Netra Chandramohan, a product manager writing on Medium, says: “I view vibe coding as a way to accelerate the part of the work that benefits most from speed: early validation.”
AI systems are also beginning to show emerging capabilities in contextual reasoning and multistep orchestration. Autonomous agents can be used to automate whole product management workflows, including the product definition, design, and development phases, giving rise to evolving PM roles in AI orchestration, supervision, and strategic alignment.
AI is augmenting both PM and PO roles, helping them adapt to changing markets by assisting with data analysis and insights, supporting more informed decisions, and providing faster responses to customer needs.
For example, Infosys Manufacturing is working on use cases such as turning high-volume customer feedback into actionable product roadmaps, and using AI to accelerate operational decisions that influence product strategy.
In paper box manufacturing, AI was used as a decision-support teammate. The AI system assisted with waste and scrap rate modeling, and provided optimal sequencing and timing recommendations for producing the paper boxes. This enabled better coordination across logistics functions, resulting in more productivity and throughput, reduced lead time, and greater speed and reliability for customers. With improved service, customers now order more, increasing data for regional product customization and further logistics efficiencies.
Clout in the organization
Getting AI right will make PMs and POs more important in the enterprise. According to an MIT Sloan Management Review report published in late 2025, 76% of executives say they view agentic AI as more like a coworker that gives employees the freedom to focus on higher-value work, a shift that influences the structure of roles and allocation of decision rights. As AI-augmented and AI-automated workflows become more common, the responsibilities of PMs and POs will in turn shift to higher-level decision-making and product development.

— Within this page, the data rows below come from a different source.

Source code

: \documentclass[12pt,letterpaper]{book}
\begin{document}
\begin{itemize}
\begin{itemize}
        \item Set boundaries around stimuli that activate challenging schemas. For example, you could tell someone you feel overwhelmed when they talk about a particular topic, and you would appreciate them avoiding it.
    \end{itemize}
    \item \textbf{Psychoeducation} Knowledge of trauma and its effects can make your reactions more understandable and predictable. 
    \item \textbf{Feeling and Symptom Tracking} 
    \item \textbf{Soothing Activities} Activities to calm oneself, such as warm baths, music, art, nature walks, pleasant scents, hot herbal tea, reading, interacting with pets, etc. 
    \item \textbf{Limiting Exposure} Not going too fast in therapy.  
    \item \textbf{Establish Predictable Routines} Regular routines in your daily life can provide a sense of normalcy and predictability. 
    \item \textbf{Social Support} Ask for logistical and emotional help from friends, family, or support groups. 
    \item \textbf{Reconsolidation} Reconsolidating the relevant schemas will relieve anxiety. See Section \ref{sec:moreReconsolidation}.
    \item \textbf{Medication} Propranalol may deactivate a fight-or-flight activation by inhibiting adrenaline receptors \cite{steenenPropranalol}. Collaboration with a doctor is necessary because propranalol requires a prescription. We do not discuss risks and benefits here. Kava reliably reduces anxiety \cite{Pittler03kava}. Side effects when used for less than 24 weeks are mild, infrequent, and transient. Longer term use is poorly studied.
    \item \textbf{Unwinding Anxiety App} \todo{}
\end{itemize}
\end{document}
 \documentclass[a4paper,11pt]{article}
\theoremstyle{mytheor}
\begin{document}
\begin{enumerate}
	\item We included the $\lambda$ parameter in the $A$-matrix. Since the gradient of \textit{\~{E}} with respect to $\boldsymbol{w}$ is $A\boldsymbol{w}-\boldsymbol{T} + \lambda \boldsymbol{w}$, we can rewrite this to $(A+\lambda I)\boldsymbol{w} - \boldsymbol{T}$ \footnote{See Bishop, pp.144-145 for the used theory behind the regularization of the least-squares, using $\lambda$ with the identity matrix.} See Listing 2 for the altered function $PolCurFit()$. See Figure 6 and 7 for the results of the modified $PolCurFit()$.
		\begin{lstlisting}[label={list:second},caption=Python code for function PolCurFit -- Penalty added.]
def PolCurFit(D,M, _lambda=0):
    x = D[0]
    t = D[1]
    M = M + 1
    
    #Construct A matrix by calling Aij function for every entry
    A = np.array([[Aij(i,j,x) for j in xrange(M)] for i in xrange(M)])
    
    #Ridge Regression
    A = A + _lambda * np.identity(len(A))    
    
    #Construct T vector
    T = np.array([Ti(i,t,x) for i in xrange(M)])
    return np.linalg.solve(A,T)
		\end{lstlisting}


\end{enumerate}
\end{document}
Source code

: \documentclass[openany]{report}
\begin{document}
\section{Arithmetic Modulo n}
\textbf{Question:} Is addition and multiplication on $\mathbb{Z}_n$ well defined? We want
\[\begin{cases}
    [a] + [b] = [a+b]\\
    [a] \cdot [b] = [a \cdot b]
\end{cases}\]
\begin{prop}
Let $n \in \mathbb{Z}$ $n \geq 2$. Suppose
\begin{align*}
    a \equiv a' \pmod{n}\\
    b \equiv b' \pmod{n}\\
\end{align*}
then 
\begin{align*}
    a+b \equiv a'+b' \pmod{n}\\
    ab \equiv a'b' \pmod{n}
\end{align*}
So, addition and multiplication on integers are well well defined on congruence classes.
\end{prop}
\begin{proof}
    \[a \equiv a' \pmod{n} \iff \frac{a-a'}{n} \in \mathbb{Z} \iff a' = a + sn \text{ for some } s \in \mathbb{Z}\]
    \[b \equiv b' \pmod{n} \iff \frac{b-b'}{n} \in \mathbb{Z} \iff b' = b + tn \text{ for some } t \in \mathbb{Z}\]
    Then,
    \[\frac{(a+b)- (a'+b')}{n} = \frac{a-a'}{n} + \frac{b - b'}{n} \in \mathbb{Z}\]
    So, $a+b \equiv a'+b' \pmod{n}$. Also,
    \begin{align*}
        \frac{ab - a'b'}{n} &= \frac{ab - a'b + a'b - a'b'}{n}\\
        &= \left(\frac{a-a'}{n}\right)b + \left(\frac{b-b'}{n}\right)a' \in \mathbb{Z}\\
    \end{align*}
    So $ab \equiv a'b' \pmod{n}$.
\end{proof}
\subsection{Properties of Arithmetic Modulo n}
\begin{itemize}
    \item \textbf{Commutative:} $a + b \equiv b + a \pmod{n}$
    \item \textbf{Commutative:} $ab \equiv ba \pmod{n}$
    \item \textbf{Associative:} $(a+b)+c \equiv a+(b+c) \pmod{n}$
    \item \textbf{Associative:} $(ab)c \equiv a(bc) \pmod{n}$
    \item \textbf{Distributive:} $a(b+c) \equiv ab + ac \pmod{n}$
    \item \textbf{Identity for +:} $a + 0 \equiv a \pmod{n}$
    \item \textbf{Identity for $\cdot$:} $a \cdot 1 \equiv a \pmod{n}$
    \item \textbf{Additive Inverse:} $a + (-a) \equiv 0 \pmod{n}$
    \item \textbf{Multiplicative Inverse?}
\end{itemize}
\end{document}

According to Airtable, an AI app building platform that publishes annual predictions for product teams, its 2026 report highlights that 92% of product leaders globally now own revenue outcomes for their business function or product unit, marking a significant shift in the last four years, from just 45% in 2022.
From should-have to must-have
While in the past software systems provided dashboards and alerts for enterprise project management, modern AI systems such as Topaz Fabric Viber can help analyze difficult requirements, reason through product options, generate roadmaps and strategies, detail user stories, and even create prototypes. Infosys Topaz Fabric Viber includes a product discovery tool that informs final product concepts, minimum viable product prototypes, and interactive demos and microsites.
Beyond providing prototypes, data analysis and insight creation, we’ve written how AI plus humans lead to competitive advantage, including faster time-to-market, higher quality outputs, and enhanced operational resilience. As a culture of experimentation, refinement, and then scaling become a part of enterprise-wide processes, the organization can build something that customers actually want. As Alok Uniyal, senior vice president of process engineering at Infosys, says in this article, delivering features in short iterations with AI using a minimum viable product-based approach enables organizations to validate customer and market data and then move quickly as needed. This enables the creation of customer journeys that lead to demonstrable business value, as tracked through objectives and key results.
AI and agents then become a way of gathering this data more quickly and acting on it decisively. Instead of cluttered to-do lists that have no bearing on the success of the product, organizations move toward automated, AI-driven workflows that are optimized for strategic value.
A new operating model
However, while some product management surveys show strong AI investment intent, many organizations struggle with fragmented data, uneven team adoption, and unclear ROI baselines. Product teams will also have to improve their governance processes, reduce reliance on aging business support systems that lack AI functionality, and fill skills gaps. McKinsey found that adoption, satisfaction, and ultimately topline growth increase when users can trust the AI’s outputs. Separately, according to Infosys’s own work with clients, many organizations don’t know where AI is best used in different phases of the product life cycle, and product teams struggle to build the necessary influence with senior leadership to onboard the necessary AI vendors.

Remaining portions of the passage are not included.